All records must be restated word for word.
━━━ STORED DATA
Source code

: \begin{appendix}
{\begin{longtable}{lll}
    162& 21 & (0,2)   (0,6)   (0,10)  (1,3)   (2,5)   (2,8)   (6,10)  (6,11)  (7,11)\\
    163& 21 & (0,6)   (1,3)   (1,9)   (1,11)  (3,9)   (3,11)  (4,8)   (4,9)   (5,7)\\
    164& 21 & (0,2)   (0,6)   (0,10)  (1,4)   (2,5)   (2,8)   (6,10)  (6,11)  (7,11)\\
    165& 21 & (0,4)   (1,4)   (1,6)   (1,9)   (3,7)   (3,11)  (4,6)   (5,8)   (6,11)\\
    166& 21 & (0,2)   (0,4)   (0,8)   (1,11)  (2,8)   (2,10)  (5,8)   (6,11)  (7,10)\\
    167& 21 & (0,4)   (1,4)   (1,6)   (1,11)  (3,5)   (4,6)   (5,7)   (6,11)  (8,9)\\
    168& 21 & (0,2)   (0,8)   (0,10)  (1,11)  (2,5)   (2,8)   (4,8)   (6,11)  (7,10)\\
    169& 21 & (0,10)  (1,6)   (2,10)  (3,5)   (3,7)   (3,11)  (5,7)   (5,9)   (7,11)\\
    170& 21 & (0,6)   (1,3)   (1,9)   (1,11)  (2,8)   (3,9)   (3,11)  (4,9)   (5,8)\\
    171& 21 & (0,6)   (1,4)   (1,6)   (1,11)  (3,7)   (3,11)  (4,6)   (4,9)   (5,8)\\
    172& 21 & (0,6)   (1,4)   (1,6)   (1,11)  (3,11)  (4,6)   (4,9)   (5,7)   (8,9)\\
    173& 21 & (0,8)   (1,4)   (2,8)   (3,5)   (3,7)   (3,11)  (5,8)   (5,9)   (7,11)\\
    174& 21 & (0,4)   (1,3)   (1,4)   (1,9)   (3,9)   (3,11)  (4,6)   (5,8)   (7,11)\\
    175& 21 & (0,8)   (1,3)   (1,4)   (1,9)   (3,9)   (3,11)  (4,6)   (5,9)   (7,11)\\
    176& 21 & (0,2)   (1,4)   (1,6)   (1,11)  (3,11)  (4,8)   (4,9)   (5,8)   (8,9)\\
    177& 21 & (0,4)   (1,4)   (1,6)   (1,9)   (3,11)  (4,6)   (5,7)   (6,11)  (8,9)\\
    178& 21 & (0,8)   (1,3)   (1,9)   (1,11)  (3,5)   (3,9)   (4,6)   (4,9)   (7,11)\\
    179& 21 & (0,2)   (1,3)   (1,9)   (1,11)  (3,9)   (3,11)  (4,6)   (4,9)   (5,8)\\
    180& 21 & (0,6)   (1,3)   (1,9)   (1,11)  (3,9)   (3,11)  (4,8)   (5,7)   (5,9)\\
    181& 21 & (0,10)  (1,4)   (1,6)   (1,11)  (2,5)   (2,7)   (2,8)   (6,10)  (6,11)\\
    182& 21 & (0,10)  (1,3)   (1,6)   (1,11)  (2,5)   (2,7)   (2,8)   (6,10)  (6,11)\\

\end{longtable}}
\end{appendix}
━━━━━━
**RESPONSE:**
Source code

: \begin{appendix}
{\begin{longtable}{lll}
    162& 21 & (0,2)   (0,6)   (0,10)  (1,3)   (2,5)   (2,8)   (6,10)  (6,11)  (7,11)\\
    163& 21 & (0,6)   (1,3)   (1,9)   (1,11)  (3,9)   (3,11)  (4,8)   (4,9)   (5,7)\\
    164& 21 & (0,2)   (0,6)   (0,10)  (1,4)   (2,5)   (2,8)   (6,10)  (6,11)  (7,11)\\
    165& 21 & (0,4)   (1,4)   (1,6)   (1,9)   (3,7)   (3,11)  (4,6)   (5,8)   (6,11)\\
    166& 21 & (0,2)   (0,4)   (0,8)   (1,11)  (2,8)   (2,10)  (5,8)   (6,11)  (7,10)\\
    167& 21 & (0,4)   (1,4)   (1,6)   (1,11)  (3,5)   (4,6)   (5,7)   (6,11)  (8,9)\\
    168& 21 & (0,2)   (0,8)   (0,10)  (1,11)  (2,5)   (2,8)   (4,8)   (6,11)  (7,10)\\
    169& 21 & (0,10)  (1,6)   (2,10)  (3,5)   (3,7)   (3,11)  (5,7)   (5,9)   (7,11)\\
    170& 21 & (0,6)   (1,3)   (1,9)   (1,11)  (2,8)   (3,9)   (3,11)  (4,9)   (5,8)\\
    171& 21 & (0,6)   (1,4)   (1,6)   (1,11)  (3,7)   (3,11)  (4,6)   (4,9)   (5,8)\\
    172& 21 & (0,6)   (1,4)   (1,6)   (1,11)  (3,11)  (4,6)   (4,9)   (5,7)   (8,9)\\
    173& 21 & (0,8)   (1,4)   (2,8)   (3,5)   (3,7)   (3,11)  (5,8)   (5,9)   (7,11)\\
    174& 21 & (0,4)   (1,3)   (1,4)   (1,9)   (3,9)   (3,11)  (4,6)   (5,8)   (7,11)\\
    175& 21 & (0,8)   (1,3)   (1,4)   (1,9)   (3,9)   (3,11)  (4,6)   (5,9)   (7,11)\\
    176& 21 & (0,2)   (1,4)   (1,6)   (1,11)  (3,11)  (4,8)   (4,9)   (5,8)   (8,9)\\
    177& 21 & (0,4)   (1,4)   (1,6)   (1,9)   (3,11)  (4,6)   (5,7)   (6,11)  (8,9)\\
    178& 21 & (0,8)   (1,3)   (1,9)   (1,11)  (3,5)   (3,9)   (4,6)   (4,9)   (7,11)\\
    179& 21 & (0,2)   (1,3)   (1,9)   (1,11)  (3,9)   (3,11)  (4,6)   (4,9)   (5,8)\\
    180& 21 & (0,6)   (1,3)   (1,9)   (1,11)  (3,9)   (3,11)  (4,8)   (5,7)   (5,9)\\
    181& 21 & (0,10)  (1,4)   (1,6)   (1,11)  (2,5)   (2,7)   (2,8)   (6,10)  (6,11)\\
    182& 21 & (0,10)  (1,3)   (1,6)   (1,11)  (2,5)   (2,7)   (2,8)   (6,10)  (6,11)\\

\end{longtable}}
\end{appendix}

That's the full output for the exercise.